If phlogiston has a negative mass, then anything that can burn must gain mass. I don’t see any way around it. The theory states that it is a release of negative material, and there is no way to account for it once released.
One thing you would expect to find with phlogiston is an object that was primarily made up of phlogiston, giving it a negative mass. Explosives, for example, clearly have so much phlogiston that it literally rips the object (and anything nearby) apart when released. You would therefore expect all explosives to be relatively light in spite of the original weight of their components.
You could test this with black powder: saltpeter, charcoal, and sulfer each release a certain amount of phlogiston when burned. Combine them and a significantly more phlogiston is clearly released. You would therefore expect more phlogiston to have flowed into the material during the combination of the three objects during the making of gunpowder. However, the weights actually stay quite the same. The observation doesn’t bear out the prediction, so the prediction is clearly wrong. If the prediction is wrong, the theory that made it is either wrong outright, or flawed in some way. Since the only prediction phlogiston can make is wrong, then the theory is at the very least flawed in some crippling way, and needs to be completely re-worked.
It’s lack of ability to predict expectations is what killed it. You can predict what will happen when you add oxygen to a reaction. You cannot predict what will add phlogiston to a material, thereby allowing it to burn.
A huge example is the sun. It is a giant ball of fire—therefore, a giant ball of phlogiston, or at least a very significant portion of its mass to be made up of phlogiston in order to burn that intensely for that long. So it should have a low mass, possibly even a negative mass. Yet this giant ball of mostly phlogiston is actually the heaviest thing in the solar system by a massive margin.
Phlogiston is incompatible with many, many theories that have been independantly verified. Also, oxygen causing fire is not the theory. The theory is molecules and their chemical interactions, of which oxygen is just one type, and the predictions of oxygen causing most of the exothermic reactions is consistent with all other chemical reactions and is predictable based on rules that are consistent whether a reaction is exothermic or endothermic, among a great many other things. It also predicts which objects will burn and which will not. This same chemical theory leads to atomic theory, which predicts fusion, which has absolutely nothing at all to do with oxygen, yet describes the behavior of the sun very accurately before you even start to measure the sun’s output.
The way to test a theory is to predict first, then observe. This is basic science. Phlogiston cannot pass this test, chemical theory can.

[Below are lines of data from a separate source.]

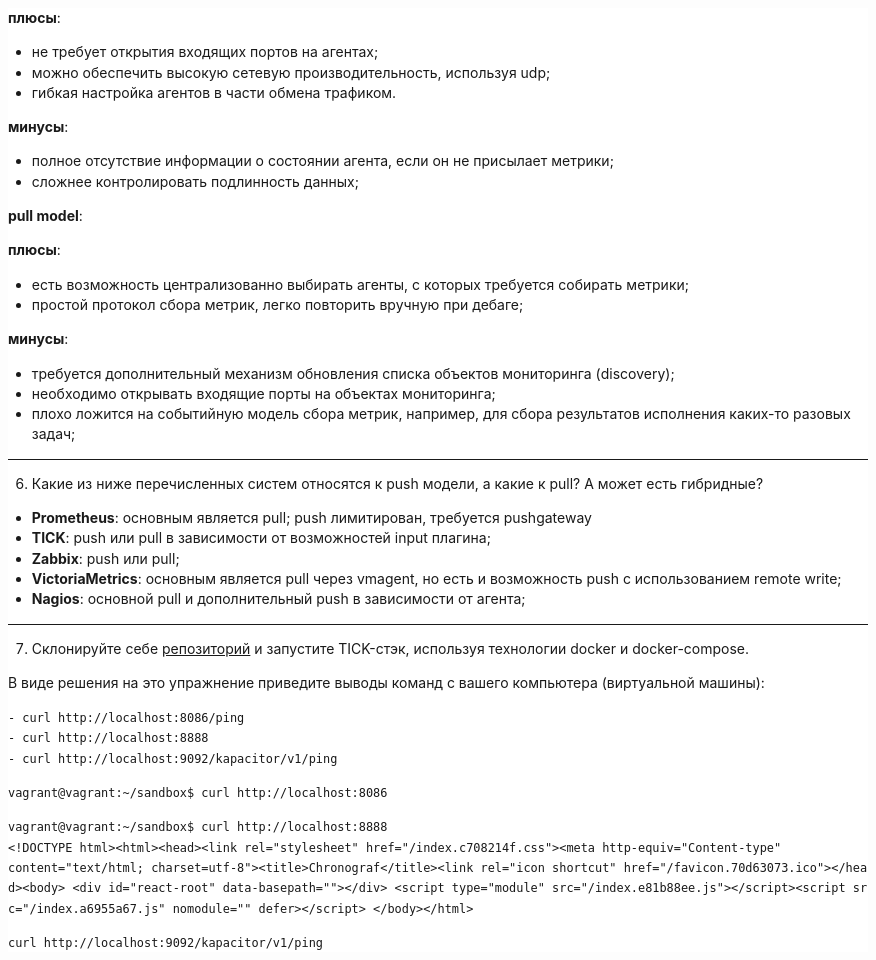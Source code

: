   __плюсы__:
  - не требует открытия входящих портов на агентах;
  - можно обеспечить высокую сетевую производительность, используя udp;
  - гибкая настройка агентов в части обмена трафиком.

  __минусы__:
  - полное отсутствие информации о состоянии агента, если он не присылает метрики;
  - сложнее контролировать подлинность данных;

__pull model__:

  __плюсы__:
  - есть возможность централизованно выбирать агенты, с которых требуется собирать метрики;
  - простой протокол сбора метрик, легко повторить вручную при дебаге;

  __минусы__:
  - требуется дополнительный механизм обновления списка объектов мониторинга (discovery);
  - необходимо открывать входящие порты на объектах мониторинга;
  - плохо ложится на событийную модель сбора метрик, например, для сбора результатов исполнения каких-то разовых задач;
---

6. Какие из ниже перечисленных систем относятся к push модели, а какие к pull? А может есть гибридные?

  - __Prometheus__: основным является pull; push лимитирован, требуется pushgateway
  - __TICK__: push или pull в зависимости от возможностей input плагина;
  - __Zabbix__: push или pull;
  - __VictoriaMetrics__: основным является pull через vmagent, но есть и возможность push с использованием remote write;
  - __Nagios__: основной pull и дополнительный push в зависимости от агента;

---

7. Склонируйте себе [репозиторий](https://github.com/influxdata/sandbox/tree/master) и запустите TICK-стэк, 
используя технологии docker и docker-compose.

В виде решения на это упражнение приведите выводы команд с вашего компьютера (виртуальной машины):

    - curl http://localhost:8086/ping
    - curl http://localhost:8888
    - curl http://localhost:9092/kapacitor/v1/ping
	
```
vagrant@vagrant:~/sandbox$ curl http://localhost:8086
```
```
vagrant@vagrant:~/sandbox$ curl http://localhost:8888
<!DOCTYPE html><html><head><link rel="stylesheet" href="/index.c708214f.css"><meta http-equiv="Content-type" 
content="text/html; charset=utf-8"><title>Chronograf</title><link rel="icon shortcut" href="/favicon.70d63073.ico"></head><body> <div id="react-root" data-basepath=""></div> <script type="module" src="/index.e81b88ee.js"></script><script src="/index.a6955a67.js" nomodule="" defer></script> </body></html>
```
```
curl http://localhost:9092/kapacitor/v1/ping
```
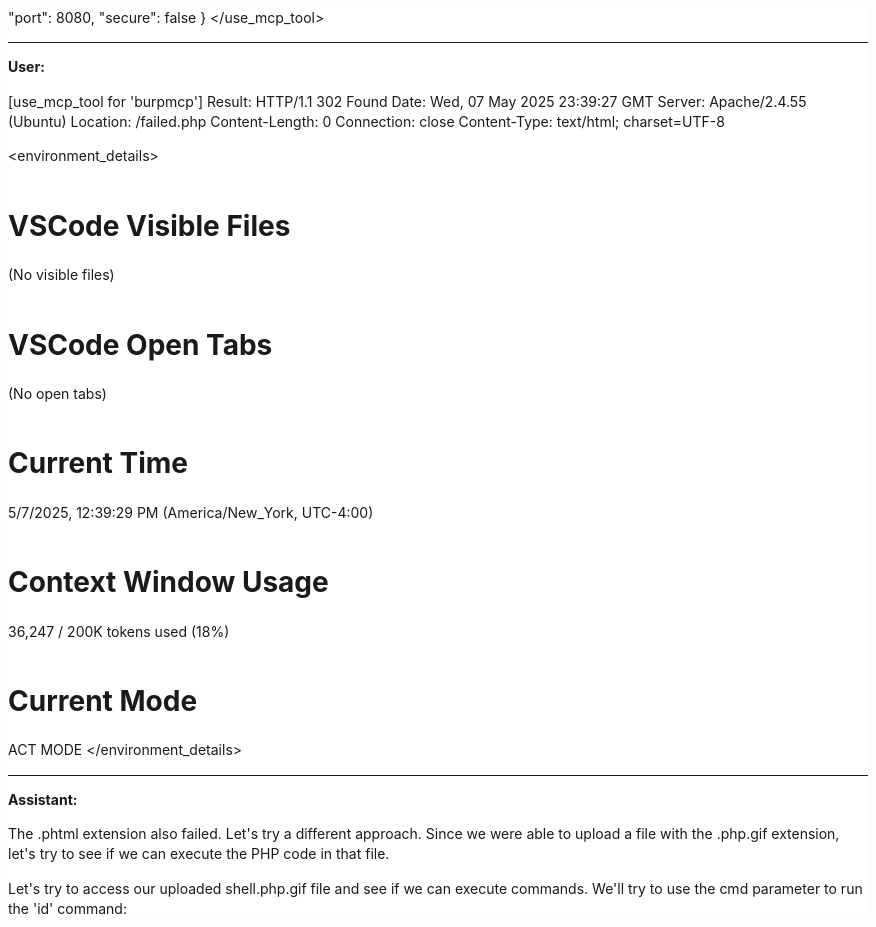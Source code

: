   "port": 8080,
  "secure": false
}
</arguments>
</use_mcp_tool>

---

**User:**

[use_mcp_tool for 'burpmcp'] Result:
HTTP/1.1 302 Found
Date: Wed, 07 May 2025 23:39:27 GMT
Server: Apache/2.4.55 (Ubuntu)
Location: /failed.php
Content-Length: 0
Connection: close
Content-Type: text/html; charset=UTF-8


<environment_details>
# VSCode Visible Files
(No visible files)

# VSCode Open Tabs
(No open tabs)

# Current Time
5/7/2025, 12:39:29 PM (America/New_York, UTC-4:00)

# Context Window Usage
36,247 / 200K tokens used (18%)

# Current Mode
ACT MODE
</environment_details>

---

**Assistant:**

<thinking>
The .phtml extension also failed. Let's try a different approach. Since we were able to upload a file with the .php.gif extension, let's try to see if we can execute the PHP code in that file.

Let's try to access our uploaded shell.php.gif file and see if we can execute commands. We'll try to use the cmd parameter to run the 'id' command:
</thinking>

You can make exactly the same predictions with phlogiston. If you burn coal next to iron, it will refine it. You could predict this with oxygen (oxygen is moving from the iron to the coal) or with phlogiston (phlogiston is moving from the coal to the iron).
It’s like with electric charge. If you think of it as positive charge moving around, it has almost exactly the same predictive power as thinking of it as electrons moving around.
But you can only predict it if you already know that a gain of phlogiston refines iron; if you don’t, you can only observe it afterward and write it down as a property of phlogiston.
If you don’t know anything about oxygen or phlogiston beforehand, then, sure, they’re pretty much equally predictive, i.e., not very much. But if “oxygen” is not in fact just an arbitrary label as “phlogiston” is, but in fact something you’re already working with in other ways, then they’re not symmetric.
Also as Nick Tarleton points out below there are other asymmetries, though those are not so much in the predictive power.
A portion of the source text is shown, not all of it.